● **What to work on**
Copy out the entries that follow. Leave none out.
━━━ Available data
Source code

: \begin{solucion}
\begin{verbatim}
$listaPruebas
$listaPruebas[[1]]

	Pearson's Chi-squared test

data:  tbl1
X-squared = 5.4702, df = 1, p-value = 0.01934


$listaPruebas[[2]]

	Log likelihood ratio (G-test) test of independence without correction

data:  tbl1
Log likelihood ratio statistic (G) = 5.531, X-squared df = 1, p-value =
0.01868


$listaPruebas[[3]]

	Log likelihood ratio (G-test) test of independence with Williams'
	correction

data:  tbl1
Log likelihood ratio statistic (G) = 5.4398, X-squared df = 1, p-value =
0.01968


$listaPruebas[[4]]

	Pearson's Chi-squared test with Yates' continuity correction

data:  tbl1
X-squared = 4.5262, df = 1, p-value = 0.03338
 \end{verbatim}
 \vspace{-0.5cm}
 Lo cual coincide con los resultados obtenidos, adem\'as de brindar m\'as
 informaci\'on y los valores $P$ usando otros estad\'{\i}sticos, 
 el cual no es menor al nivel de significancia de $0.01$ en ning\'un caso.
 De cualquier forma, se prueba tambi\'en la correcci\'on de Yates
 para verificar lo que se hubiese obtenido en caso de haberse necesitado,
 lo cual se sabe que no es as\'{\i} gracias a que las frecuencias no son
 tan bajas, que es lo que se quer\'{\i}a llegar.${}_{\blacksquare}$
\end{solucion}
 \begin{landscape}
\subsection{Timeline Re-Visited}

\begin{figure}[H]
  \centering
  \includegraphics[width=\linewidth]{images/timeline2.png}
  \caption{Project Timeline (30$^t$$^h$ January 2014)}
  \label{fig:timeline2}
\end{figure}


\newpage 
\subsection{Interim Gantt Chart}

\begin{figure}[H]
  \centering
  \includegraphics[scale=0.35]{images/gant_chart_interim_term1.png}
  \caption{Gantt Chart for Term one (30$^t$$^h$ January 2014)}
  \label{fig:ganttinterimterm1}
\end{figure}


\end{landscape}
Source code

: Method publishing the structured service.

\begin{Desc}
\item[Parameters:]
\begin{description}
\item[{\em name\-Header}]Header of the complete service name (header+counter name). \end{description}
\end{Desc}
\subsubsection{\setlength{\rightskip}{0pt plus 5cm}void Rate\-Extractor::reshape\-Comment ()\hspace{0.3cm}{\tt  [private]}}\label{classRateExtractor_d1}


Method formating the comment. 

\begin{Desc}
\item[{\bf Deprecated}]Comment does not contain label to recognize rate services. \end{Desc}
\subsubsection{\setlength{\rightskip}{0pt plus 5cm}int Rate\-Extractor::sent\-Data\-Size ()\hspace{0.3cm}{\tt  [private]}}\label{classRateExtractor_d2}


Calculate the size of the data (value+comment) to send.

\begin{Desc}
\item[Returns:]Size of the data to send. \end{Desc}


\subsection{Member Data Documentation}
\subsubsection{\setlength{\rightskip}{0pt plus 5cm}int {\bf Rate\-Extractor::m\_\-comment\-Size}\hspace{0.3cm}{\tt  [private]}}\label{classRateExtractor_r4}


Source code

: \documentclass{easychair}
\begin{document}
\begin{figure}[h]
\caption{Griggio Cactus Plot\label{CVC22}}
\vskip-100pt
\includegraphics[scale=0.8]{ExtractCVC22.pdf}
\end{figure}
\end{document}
━━━━━━
● **Response to the task**
Source code

: \begin{solucion}
\begin{verbatim}
$listaPruebas
$listaPruebas[[1]]

	Pearson's Chi-squared test

data:  tbl1
X-squared = 5.4702, df = 1, p-value = 0.01934


$listaPruebas[[2]]

	Log likelihood ratio (G-test) test of independence without correction

data:  tbl1
Log likelihood ratio statistic (G) = 5.531, X-squared df = 1, p-value =
0.01868


$listaPruebas[[3]]

	Log likelihood ratio (G-test) test of independence with Williams'
	correction

data:  tbl1
Log likelihood ratio statistic (G) = 5.4398, X-squared df = 1, p-value =
0.01968


$listaPruebas[[4]]

	Pearson's Chi-squared test with Yates' continuity correction

data:  tbl1
X-squared = 4.5262, df = 1, p-value = 0.03338
 \end{verbatim}
 \vspace{-0.5cm}
 Lo cual coincide con los resultados obtenidos, adem\'as de brindar m\'as
 informaci\'on y los valores $P$ usando otros estad\'{\i}sticos, 
 el cual no es menor al nivel de significancia de $0.01$ en ning\'un caso.
 De cualquier forma, se prueba tambi\'en la correcci\'on de Yates
 para verificar lo que se hubiese obtenido en caso de haberse necesitado,
 lo cual se sabe que no es as\'{\i} gracias a que las frecuencias no son
 tan bajas, que es lo que se quer\'{\i}a llegar.${}_{\blacksquare}$
\end{solucion}
 \begin{landscape}
\subsection{Timeline Re-Visited}

\begin{figure}[H]
  \centering
  \includegraphics[width=\linewidth]{images/timeline2.png}
  \caption{Project Timeline (30$^t$$^h$ January 2014)}
  \label{fig:timeline2}
\end{figure}


\newpage 
\subsection{Interim Gantt Chart}

\begin{figure}[H]
  \centering
  \includegraphics[scale=0.35]{images/gant_chart_interim_term1.png}
  \caption{Gantt Chart for Term one (30$^t$$^h$ January 2014)}
  \label{fig:ganttinterimterm1}
\end{figure}


\end{landscape}
Source code

: Method publishing the structured service.

\begin{Desc}
\item[Parameters:]
\begin{description}
\item[{\em name\-Header}]Header of the complete service name (header+counter name). \end{description}
\end{Desc}
\subsubsection{\setlength{\rightskip}{0pt plus 5cm}void Rate\-Extractor::reshape\-Comment ()\hspace{0.3cm}{\tt  [private]}}\label{classRateExtractor_d1}


Method formating the comment. 

\begin{Desc}
\item[{\bf Deprecated}]Comment does not contain label to recognize rate services. \end{Desc}
\subsubsection{\setlength{\rightskip}{0pt plus 5cm}int Rate\-Extractor::sent\-Data\-Size ()\hspace{0.3cm}{\tt  [private]}}\label{classRateExtractor_d2}


Calculate the size of the data (value+comment) to send.

\begin{Desc}
\item[Returns:]Size of the data to send. \end{Desc}


\subsection{Member Data Documentation}
\subsubsection{\setlength{\rightskip}{0pt plus 5cm}int {\bf Rate\-Extractor::m\_\-comment\-Size}\hspace{0.3cm}{\tt  [private]}}\label{classRateExtractor_r4}


Source code

: \documentclass{easychair}
\begin{document}
\begin{figure}[h]
\caption{Griggio Cactus Plot\label{CVC22}}
\vskip-100pt
\includegraphics[scale=0.8]{ExtractCVC22.pdf}
\end{figure}
\end{document}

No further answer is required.